I recently wondered about the more efficient linking of tables in a database. For example:

First way

| tasks | |----------------------------| | id INT | // primary key | title VARCHAR(20) | // index field | description VARCHAR (2000) | | test_data | |----------------------------| | id INT | // primary key | id_task INT | // foreign key | input_data VARCHAR (200) | | output_data VARCHAR (200) | 

Second way

 | tasks | |----------------------------| | title VARCHAR(20) | // primary key | description VARCHAR (2000) | | test_data | |----------------------------| | id INT | // primary key | title_task VARCHAR(20) | // foreign key | input_data VARCHAR (200) | | output_data VARCHAR (200) | 

In this example, two tables are shown (tasks and test data for tasks). I wanted to finally understand the issue of binding, because in some books I saw that the binding was the first way, i.e. through additional id fields. In other training materials I found that the link goes directly to the field containing any information. In this regard, I would like to get a clear answer to the topic when it is better to use what and how, and why? I would also like to use the opinion about the id field in each table, how important is it? Thank you in advance...

  • one
    The connection in 1 case is not completely clear. The second way is the standard link 1 to many. - JavaJunior

1 answer 1

The second method uses the so-called "natural key" - this is the primary key, made up directly of user data. In the first case, a “surrogate key” is used, which, as a rule (conditionally in 99.9% of cases), is generated by the database engine in the form of successively increasing numbers, and has no other purpose than to be unique.

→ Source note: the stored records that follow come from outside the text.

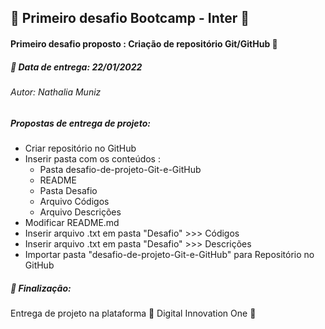 ## :large_orange_diamond: Primeiro desafio Bootcamp - Inter :large_orange_diamond:



#### Primeiro desafio proposto : Criação de repositório Git/GitHub  :space_invader:

##### :calendar:  Data de entrega: 22/01/2022

###### Autor: Nathalia Muniz



##### Propostas de entrega de projeto: 

- Criar repositório no GitHub
- Inserir pasta com os conteúdos :
  - Pasta desafio-de-projeto-Git-e-GitHub
  - README
  - Pasta Desafio
  - Arquivo Códigos
  - Arquivo Descrições
- Modificar README.md
- Inserir arquivo .txt em pasta "Desafio" >>> Códigos  
- Inserir arquivo .txt em pasta "Desafio" >>> Descrições
- Importar pasta "desafio-de-projeto-Git-e-GitHub" para Repositório no GitHub



##### :dart: Finalização:

Entrega de projeto na plataforma  :blue_heart:  Digital Innovation One  :blue_heart:











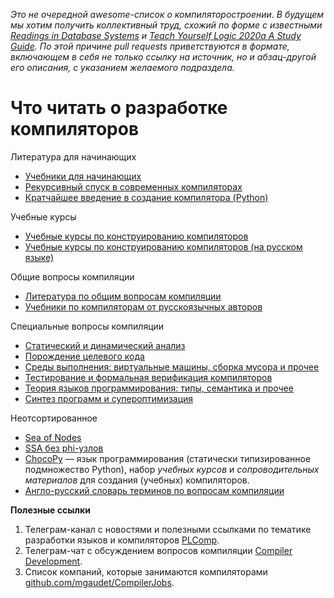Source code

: *Это не очередной awesome-список о компиляторостроении. В будущем мы хотим получить коллективный труд, схожий по форме с известными [Readings in Database Systems](http://www.redbook.io/) и [Teach Yourself Logic 2020a A Study Guide](https://www.academia.edu/41267813/Teach_Yourself_Logic_2020a_A_Study_Guide_midyear_update_). По этой причине pull requests приветствуются в формате, включающем в себя не только ссылку на источник, но и абзац-другой его описания, с указанием желаемого подраздела.*

# Что читать о разработке компиляторов

Литература для начинающих

- [Учебники для начинающих](docs/beginners.md)
- [Рекурсивный спуск в современных компиляторах](docs/descent.md)
- [Кратчайшее введение в создание компилятора (Python)](docs/tutorial.md)

Учебные курсы

- [Учебные курсы по конструированию компиляторов](docs/courses.md)
- [Учебные курсы по конструированию компиляторов (на русском языке)](docs/courses_ru.md)

Общие вопросы компиляции

- [Литература по общим вопросам компиляции](docs/general.md)
- [Учебники по компиляторам от русскоязычных авторов](docs/general_ru.md)

Специальные вопросы компиляции

- [Статический и динамический анализ](docs/analysis.md)
- [Порождение целевого кода](docs/codegen.md)
- [Среды выполнения: виртуальные машины, сборка мусора и прочее](docs/runtime.md)
- [Тестирование и формальная верификация компиляторов](docs/verification.md)
- [Теория языков программирования: типы, семантика и прочее](docs/plt.md)
- [Синтез программ и супероптимизация](docs/synthesis.md)

Неотсортированное

- [Sea of Nodes](docs/sea_of_nodes.md)
- [SSA без phi-узлов](docs/ssa_without_phi.md)
- [ChocoPy](https://chocopy.org/) &mdash; язык программирования (статически типизированное подмножество Python), набор _учебных курсов_ и _сопроводительных материалов_ для создания (учебных) компиляторов.
- [Англо-русский словарь терминов по вопросам компиляции](docs/dictionary.md)

**Полезные ссылки**

1. Телеграм-канал с новостями и полезными ссылками по тематике разработки языков и компиляторов [PLComp](https://t.me/plcomp).
1. Телеграм-чат с обсуждением вопросов компиляции [Compiler Development](https://t.me/CompilerDev).
1. Список компаний, которые занимаются компиляторами [github.com/mgaudet/CompilerJobs](https://github.com/mgaudet/CompilerJobs).
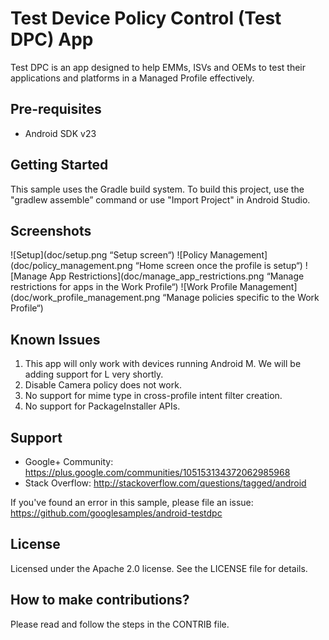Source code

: Test Device Policy Control (Test DPC) App
=========================================

Test DPC is an app designed to help EMMs, ISVs and OEMs to test their applications and platforms in a Managed Profile effectively.

Pre-requisites
--------------

- Android SDK v23

Getting Started
---------------

This sample uses the Gradle build system. To build this project, use the
"gradlew assemble” command or use "Import Project" in Android Studio.

Screenshots
-----------

![Setup](doc/setup.png “Setup screen“)
![Policy Management](doc/policy_management.png “Home screen once the profile is setup“)
![Manage App Restrictions](doc/manage_app_restrictions.png “Manage restrictions for apps in the Work Profile“)
![Work Profile Management](doc/work_profile_management.png “Manage policies specific to the Work Profile“)

Known Issues
------------

1. This app will only work with devices running Android M. We will be adding support for L very shortly.
2. Disable Camera policy does not work.
3. No support for mime type in cross-profile intent filter creation.
4. No support for PackageInstaller APIs.

Support
-------

- Google+ Community: https://plus.google.com/communities/105153134372062985968
- Stack Overflow: http://stackoverflow.com/questions/tagged/android

If you've found an error in this sample, please file an issue:
https://github.com/googlesamples/android-testdpc

License
-------

Licensed under the Apache 2.0 license. See the LICENSE file for details.

How to make contributions?
--------------------------

Please read and follow the steps in the CONTRIB file.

Natural keys seem to even have their own adepts, although in practice I have not come across them, I only saw a couple of times on the Internet. The main disadvantages of the natural key:

  • often the primary field will not be a field, but a set of fields. If you keep a list of people, it can be "last name", "name", "middle name" and "date of birth", or passport details ("series", "number", "issued by", "date of issue "), or both. And when you need to link two tables, you have to store all these columns in both tables, and then each time enumerate them in the query:

     ... t1.first_name = t2.first_name and t1.last_name = t2.last_name and ... < еще 8 полей > 
  • a set of fields that was unique could suddenly become non-unique. For example, you decided to make the primary key a set of fields "last name", "name", "middle name" and "date of birth". Wait for two people with the same set of name + date of birth will not be long, and then have to somehow get out.